The Associated Press reported that egg sales in the U.S. have started to rebound after the massive Salmonella-related recall involving 550 million eggs produced and distributed by Iowa based farms associated with conglomerate DeCoster Egg Farms. Retail egg sales in August were reported to be down 9 percent, making it the slowest month in at least two years. By November, retail sales assumed just about normal levels.  Some specialty egg producers, those with reputations for higher quality or organic actually benefitted from the crisis.

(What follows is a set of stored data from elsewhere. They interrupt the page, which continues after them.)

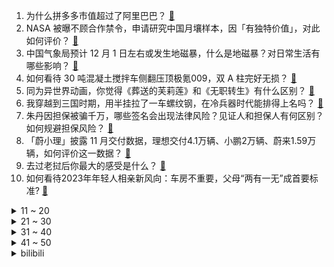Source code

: 1. 为什么拼多多市值超过了阿里巴巴？ [:link:](https://www.zhihu.com/question/632565077)
2. NASA 被曝不顾合作禁令，申请研究中国月壤样本，因「有独特价值」，对此如何评价？ [:link:](https://www.zhihu.com/question/632832873)
3. 中国气象局预计 12 月 1 日左右或发生地磁暴，什么是地磁暴？对日常生活有哪些影响？ [:link:](https://www.zhihu.com/question/632871445)
4. 如何看待 30 吨混凝土搅拌车侧翻压顶极氪009，双 A 柱完好无损？ [:link:](https://www.zhihu.com/question/632823793)
5. 同为异世界动画，你觉得《葬送的芙莉莲》和《无职转生》有什么区别？ [:link:](https://www.zhihu.com/question/631462132)
6. 我穿越到三国时期，用半挂拉了一车螺纹钢，在冷兵器时代能排得上名吗？ [:link:](https://www.zhihu.com/question/632429814)
7. 朱丹因担保被骗千万，哪些签名会出现法律风险？见证人和担保人有何区别？如何规避担保风险？ [:link:](https://www.zhihu.com/question/632784407)
8. 「蔚小理」披露 11 月交付数据，理想交付4.1万辆、小鹏2万辆、蔚来1.59万辆，如何评价这一数据？ [:link:](https://www.zhihu.com/question/632829630)
9. 去过老挝后你最大的感受是什么？ [:link:](https://www.zhihu.com/question/332996631)
10. 如何看待2023年年轻人相亲新风向：车房不重要，父母“两有一无”成首要标准? [:link:](https://www.zhihu.com/question/632421824)
<details>
<summary>11 ~ 20</summary>

11. 「全国地方债余额首次突破 40 万亿」，如何解读这一数据？ [:link:](https://www.zhihu.com/question/632823742)
12. 如果每个月固定给你五万块钱，你会选择怎样生活？ [:link:](https://www.zhihu.com/question/631533188)
13. 中国牛羊肉贵因为中国自然环境不适合生长牧草，那么是否可以只喂牛羊玉米大豆等饲料以增加国人牛羊肉消费？ [:link:](https://www.zhihu.com/question/632377656)
14. 网友笑称连续4年以Tes.Ming开始，以Rng.Ming结束，对此你有什么看法？ [:link:](https://www.zhihu.com/question/632835859)
15. 怎么看待《原神》连续三年获得Playstation年度大奖？ [:link:](https://www.zhihu.com/question/632868085)
16. 如何评价《英雄联盟》2024 赛季射手新装备「界弓」？这是否让「重装射手」成为可能？ [:link:](https://www.zhihu.com/question/632071768)
17. 作为男生十分害怕冲突，在体型比自己壮实的人面前潜意识发怵，说话没底气，如何改变这种懦弱又怂的气质？ [:link:](https://www.zhihu.com/question/632535251)
18. 键盘输入负号的时候，我们到底在输什么？ [:link:](https://www.zhihu.com/question/624610568)
19. 为什么总会莫名其妙得罪人？ [:link:](https://www.zhihu.com/question/320294047)
20. 2023 年线下娱乐消费重归火热的原因是什么？背后反映了人们怎样的心理需求？ [:link:](https://www.zhihu.com/question/601938935)
</details>
<details>
<summary>21 ~ 30</summary>

21. 奥纳纳 23-24 英超 5 次零封位列第一，欧冠 5 场丢 14 球同样第一，如何评价该球员？ [:link:](https://www.zhihu.com/question/632649748)
22. 在职场「立人设」正被年轻人奉为「法宝」，背后的原因是什么？什么职场人设最吃香？ [:link:](https://www.zhihu.com/question/632472730)
23. 如何评价闫妮、谭松韵主演的电影《再见，李可乐》？ [:link:](https://www.zhihu.com/question/562068077)
24. 树能给人提供怎样的情绪价值？为什么越来越多年轻人流行抱树？ [:link:](https://www.zhihu.com/question/632295465)
25. 如何评价韩剧《甜蜜家园》第二季？ [:link:](https://www.zhihu.com/question/632895932)
26. 悟透什么道理后，你的人生从此通透起来? [:link:](https://www.zhihu.com/question/623439566)
27. 如果能对 2023 说一句话，你想说什么？ [:link:](https://www.zhihu.com/question/632802638)
28. 中世纪欧洲商贸不发达时期，剩余的农产品是如何处理的？ [:link:](https://www.zhihu.com/question/632557455)
29. 以方称若哈马斯释放被扣押人员，准备再延长临时停火协议，未来局势将怎么走？会实现永久性停火吗？ [:link:](https://www.zhihu.com/question/632771491)
30. 2023 为什么旅游消费火热，而楼市、汽车消费遇冷？ [:link:](https://www.zhihu.com/question/630156401)
</details>
<details>
<summary>31 ~ 40</summary>

31. 为了吸引更多的年轻消费者，市场上涌现出沉浸式戏剧等新型消费业态，线下娱乐市场还有哪些新动向？ [:link:](https://www.zhihu.com/question/630021915)
32. 学校的家长会每学期开一次，你对家长会有什么看法？ [:link:](https://www.zhihu.com/question/631840679)
33. RISC-V 架构是未来国产芯片的突破方向吗？ [:link:](https://www.zhihu.com/question/632780730)
34. 如何评价综艺《快乐老友记》第五期？ [:link:](https://www.zhihu.com/question/632783434)
35. 12 月 1 日有网友在北京拍到极光，系北京史上第二次极光影像记录，你看到了吗？极光是如何形成的？ [:link:](https://www.zhihu.com/question/632867941)
36. 2023 年年轻人存不下钱，而居民的储蓄又持续增长，年轻人的钱去哪儿了？如何解释这一矛盾现象？ [:link:](https://www.zhihu.com/question/630157182)
37. 武汉大学校友捐赠那么多会不会变成国内前三的大学？ [:link:](https://www.zhihu.com/question/632432610)
38. 弗洛克应该是《进击的巨人》中最大的小丑了吧？ [:link:](https://www.zhihu.com/question/465036339)
39. 你有什么给穷人家孩子的忠告？ [:link:](https://www.zhihu.com/question/412080163)
40. 如何评价檀健次、周也主演的电视剧《很想很想你》？ [:link:](https://www.zhihu.com/question/632733016)
</details>
<details>
<summary>41 ~ 50</summary>

41. 网文，各位都是怎么找到自己擅长写的类型的? [:link:](https://www.zhihu.com/question/632354944)
42. 被清北学子争抢的「鹅腿阿姨」哽咽发声「压力太大，不敢干活了」，如何看待此事？「鹅腿阿姨」为何火出圈？ [:link:](https://www.zhihu.com/question/632515500)
43. 如何评价《崩坏：星穹铁道》银枝角色 PV——「骑士文学」？ [:link:](https://www.zhihu.com/question/632786924)
44. 拳击运动员在日常生活中的战斗力怎么样？ [:link:](https://www.zhihu.com/question/632055983)
45. 12 月 1 日三大指数涨跌不一，AI 应用端集体走强，全市场超 3000 股上涨，如何看待今日行情？ [:link:](https://www.zhihu.com/question/632766094)
46. 为什么所有游乐场都还是最传统的人肉排队模式？线上取号不行吗？ [:link:](https://www.zhihu.com/question/628280990)
47. 如何评价周冬雨主演的电影《热搜》？ [:link:](https://www.zhihu.com/question/631996888)
48. 金钱重要还是健康重要？ [:link:](https://www.zhihu.com/question/627976191)
49. 为什么大多数galgame的立绘，都透着一股gal画风呢？ [:link:](https://www.zhihu.com/question/632250533)
50. 为什么温柔的人不能被这个世界温柔以待? [:link:](https://www.zhihu.com/question/598829331)
</details><details>
<summary>bilibili</summary>

</details>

The article notes that U.S. consumers tend to have short memories, especially when dealing with such a widely adopted food staple as eggs. Consumers apparently have this belief that problems will eventually get solved.  Perhaps U.S. consumers need to reflect on the beliefs held by Chinese consumers, who after the massive contaminated milk scandals of two years ago, still have issues in the trusting of brands related to Chinese owned dairy farms.

The egg industry has spent about $1 million on an ad campaign that emphasizes a commitment to food safety.  Apparently, the belief that marketing can cure all ills remains. To its credit, one nationwide producer, Dixie Eggs actually hired a full-time director of food safety, a responsibility that was previously split among several other people. We applaud Dixie for its action. Other producers need to step-up their commitment to quality, beyond just marketing.

While U.S. consumers continue to exhibit short memory spans, we at Supply Chain Matters will at least attempt to keep a watchful eye on industry developments and comment on real efforts by the industry to actually improve quality and safety standards.  If industry players believe they have a real story to tell, than convince us.  Otherwise, let’s  sincerely hope that we do not have to revist yet another development in a large scale recall of egg and egg-related products.